### Information
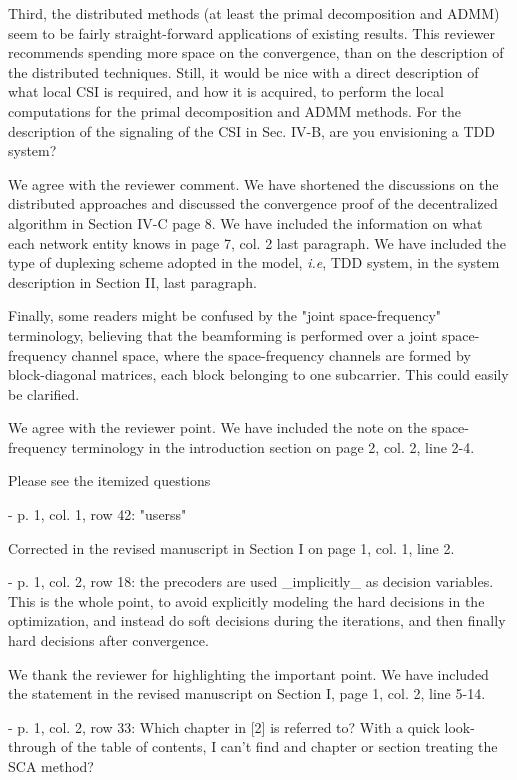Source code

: \begin{itemize}
 Third, the distributed methods (at least the primal decomposition and ADMM) seem to be fairly straight-forward applications of existing results. This reviewer recommends spending more space on the convergence, than on the description of the distributed techniques. Still, it would be nice with a direct description of what local CSI is required, and how it is acquired, to perform the local computations for the primal decomposition and ADMM methods. For the description of the signaling of the CSI in Sec. IV-B, are you envisioning a TDD system?

\resp We agree with the reviewer comment. We have shortened the discussions on the distributed approaches and discussed the convergence proof of the decentralized algorithm in Section IV-C page 8. We have included the information on what each network entity knows in page 7, col. 2 last paragraph. We have included the type of duplexing scheme adopted in the model, \textit{i.e}, TDD system, in the system description in Section II, last paragraph.

 Finally, some readers might be confused by the "joint space-frequency" terminology, believing that the beamforming is performed over a joint space-frequency channel space, where the space-frequency channels are formed by block-diagonal matrices, each block belonging to one subcarrier. This could easily be clarified. 

\resp We agree with the reviewer point. We have included the note on the space-frequency terminology in the introduction section on page 2, col. 2, line 2-4.

 Please see the itemized questions

\begin{itemize}

 - p. 1, col. 1, row 42: "userss"

\resp Corrected in the revised manuscript in Section I on page 1, col. 1, line 2.

 - p. 1, col. 2, row 18: the precoders are used \_implicitly\_ as decision variables. This is the whole point, to avoid explicitly modeling the hard decisions in the optimization, and instead do soft decisions during the iterations, and then finally hard decisions after convergence.

\resp We thank the reviewer for highlighting the important point. We have included the statement in the revised manuscript on Section I, page 1, col. 2, line 5-14.

 - p. 1, col. 2, row 33: Which chapter in [2] is referred to? With a quick look-through of the table of contents, I can't find and chapter or section treating the SCA method?


\end{itemize}
\end{itemize}
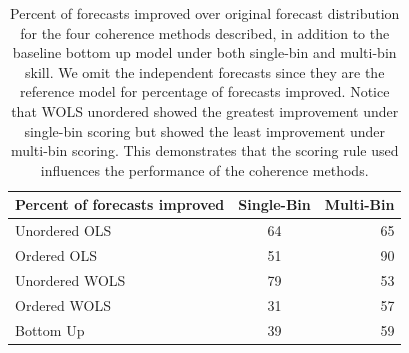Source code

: \documentclass{umassthesis}          %
\begin{document}
\begin{table}
\begin{center}
  \begin{tabular}{ | l | c | r |  }
    \hline
   \textbf{Percent of forecasts improved} & \textbf{Single-Bin} & \textbf{Multi-Bin}  \\ \hline
    Unordered OLS & 64 &  65 \\ \hline
    Ordered OLS  &51 & 90  \\ \hline
    Unordered WOLS & 79 & 53   \\ \hline
     Ordered WOLS &  31 & 57  \\ \hline
     Bottom Up  & 39 &  59  \\ \hline
  \end{tabular}
  \end{center}

  \caption{Percent of forecasts improved over original forecast distribution for the four coherence methods described, in addition to the baseline bottom up model under both single-bin and multi-bin skill. We omit the independent forecasts since they are the reference model for percentage of forecasts improved. Notice that WOLS unordered showed the greatest improvement under single-bin scoring but showed the least improvement under multi-bin scoring. This demonstrates that the scoring rule used influences the performance of the coherence methods.  }
\end{table}
\end{document}
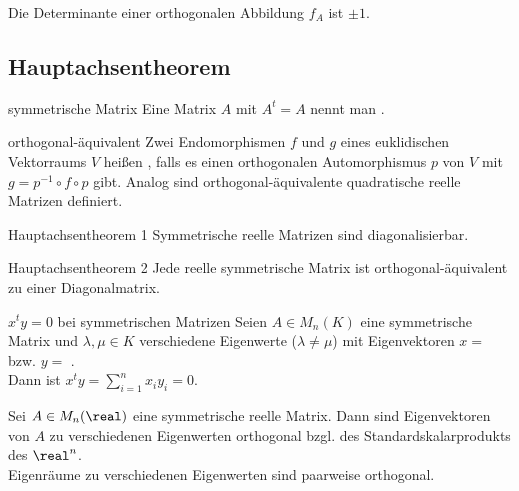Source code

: \begin{Kor}
    Die Determinante einer orthogonalen Abbildung $f_A$ ist $\pm 1$.
\end{Kor}

\subsection{%
    Hauptachsentheorem%
}

\begin{Def}{symmetrische Matrix}
    Eine Matrix $A$ mit $A^t = A$ nennt man .
\end{Def}

\begin{Def}{orthogonal-äquivalent}
    Zwei Endomorphismen $f$ und $g$ eines euklidischen Vektorraums $V$
    heißen , falls es einen orthogonalen
    Automorphismus $p$ von $V$ mit $g = p^{-1} \circ f \circ p$ gibt.
    Analog sind orthogonal-äquivalente quadratische reelle Matrizen definiert.
\end{Def}

\begin{Satz}{Hauptachsentheorem 1}
    Symmetrische reelle Matrizen sind diagonalisierbar.
\end{Satz}

\begin{Satz}{Hauptachsentheorem 2}
    Jede reelle symmetrische Matrix ist orthogonal-äquivalent zu einer
    Diagonalmatrix.
\end{Satz}

\begin{Satz}{$x^t y = 0$ bei symmetrischen Matrizen}
    Seien $A \in M_n(K)$ eine symmetrische Matrix und $\lambda, \mu \in K$
    verschiedene Eigenwerte ($\lambda \not= \mu$) mit Eigenvektoren
    $x =$  bzw.
    $y =$ . \\
    Dann ist $x^t y = \sum_{i=1}^n x_i y_i = 0$.
\end{Satz}

\begin{Kor}
    Sei $A \in M_n(\real)$ eine symmetrische reelle Matrix.
    Dann sind Eigenvektoren von $A$ zu verschiedenen Eigenwerten orthogonal
    bzgl. des Standardskalarprodukts des $\real^n$. \\
    Eigenräume zu verschiedenen Eigenwerten sind paarweise orthogonal.
\end{Kor}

### Required work
Repeat the data exactly. Pictures should not appear.

### Problem solution
Source code

: \begin{itemize}
 Third, the distributed methods (at least the primal decomposition and ADMM) seem to be fairly straight-forward applications of existing results. This reviewer recommends spending more space on the convergence, than on the description of the distributed techniques. Still, it would be nice with a direct description of what local CSI is required, and how it is acquired, to perform the local computations for the primal decomposition and ADMM methods. For the description of the signaling of the CSI in Sec. IV-B, are you envisioning a TDD system?

\resp We agree with the reviewer comment. We have shortened the discussions on the distributed approaches and discussed the convergence proof of the decentralized algorithm in Section IV-C page 8. We have included the information on what each network entity knows in page 7, col. 2 last paragraph. We have included the type of duplexing scheme adopted in the model, \textit{i.e}, TDD system, in the system description in Section II, last paragraph.

 Finally, some readers might be confused by the "joint space-frequency" terminology, believing that the beamforming is performed over a joint space-frequency channel space, where the space-frequency channels are formed by block-diagonal matrices, each block belonging to one subcarrier. This could easily be clarified. 

\resp We agree with the reviewer point. We have included the note on the space-frequency terminology in the introduction section on page 2, col. 2, line 2-4.

 Please see the itemized questions

\begin{itemize}

 - p. 1, col. 1, row 42: "userss"

\resp Corrected in the revised manuscript in Section I on page 1, col. 1, line 2.

 - p. 1, col. 2, row 18: the precoders are used \_implicitly\_ as decision variables. This is the whole point, to avoid explicitly modeling the hard decisions in the optimization, and instead do soft decisions during the iterations, and then finally hard decisions after convergence.

\resp We thank the reviewer for highlighting the important point. We have included the statement in the revised manuscript on Section I, page 1, col. 2, line 5-14.

 - p. 1, col. 2, row 33: Which chapter in [2] is referred to? With a quick look-through of the table of contents, I can't find and chapter or section treating the SCA method?


\end{itemize}
\end{itemize}
Source code

: \documentclass{umassthesis}          %
\begin{document}
\begin{table}
\begin{center}
  \begin{tabular}{ | l | c | r |  }
    \hline
   \textbf{Percent of forecasts improved} & \textbf{Single-Bin} & \textbf{Multi-Bin}  \\ \hline
    Unordered OLS & 64 &  65 \\ \hline
    Ordered OLS  &51 & 90  \\ \hline
    Unordered WOLS & 79 & 53   \\ \hline
     Ordered WOLS &  31 & 57  \\ \hline
     Bottom Up  & 39 &  59  \\ \hline
  \end{tabular}
  \end{center}

  \caption{Percent of forecasts improved over original forecast distribution for the four coherence methods described, in addition to the baseline bottom up model under both single-bin and multi-bin skill. We omit the independent forecasts since they are the reference model for percentage of forecasts improved. Notice that WOLS unordered showed the greatest improvement under single-bin scoring but showed the least improvement under multi-bin scoring. This demonstrates that the scoring rule used influences the performance of the coherence methods.  }
\end{table}
\end{document}
Source code

: \begin{Kor}
    Die Determinante einer orthogonalen Abbildung $f_A$ ist $\pm 1$.
\end{Kor}

\subsection{%
    Hauptachsentheorem%
}

\begin{Def}{symmetrische Matrix}
    Eine Matrix $A$ mit $A^t = A$ nennt man .
\end{Def}

\begin{Def}{orthogonal-äquivalent}
    Zwei Endomorphismen $f$ und $g$ eines euklidischen Vektorraums $V$
    heißen , falls es einen orthogonalen
    Automorphismus $p$ von $V$ mit $g = p^{-1} \circ f \circ p$ gibt.
    Analog sind orthogonal-äquivalente quadratische reelle Matrizen definiert.
\end{Def}

\begin{Satz}{Hauptachsentheorem 1}
    Symmetrische reelle Matrizen sind diagonalisierbar.
\end{Satz}

\begin{Satz}{Hauptachsentheorem 2}
    Jede reelle symmetrische Matrix ist orthogonal-äquivalent zu einer
    Diagonalmatrix.
\end{Satz}

\begin{Satz}{$x^t y = 0$ bei symmetrischen Matrizen}
    Seien $A \in M_n(K)$ eine symmetrische Matrix und $\lambda, \mu \in K$
    verschiedene Eigenwerte ($\lambda \not= \mu$) mit Eigenvektoren
    $x =$  bzw.
    $y =$ . \\
    Dann ist $x^t y = \sum_{i=1}^n x_i y_i = 0$.
\end{Satz}

\begin{Kor}
    Sei $A \in M_n(\real)$ eine symmetrische reelle Matrix.
    Dann sind Eigenvektoren von $A$ zu verschiedenen Eigenwerten orthogonal
    bzgl. des Standardskalarprodukts des $\real^n$. \\
    Eigenräume zu verschiedenen Eigenwerten sind paarweise orthogonal.
\end{Kor}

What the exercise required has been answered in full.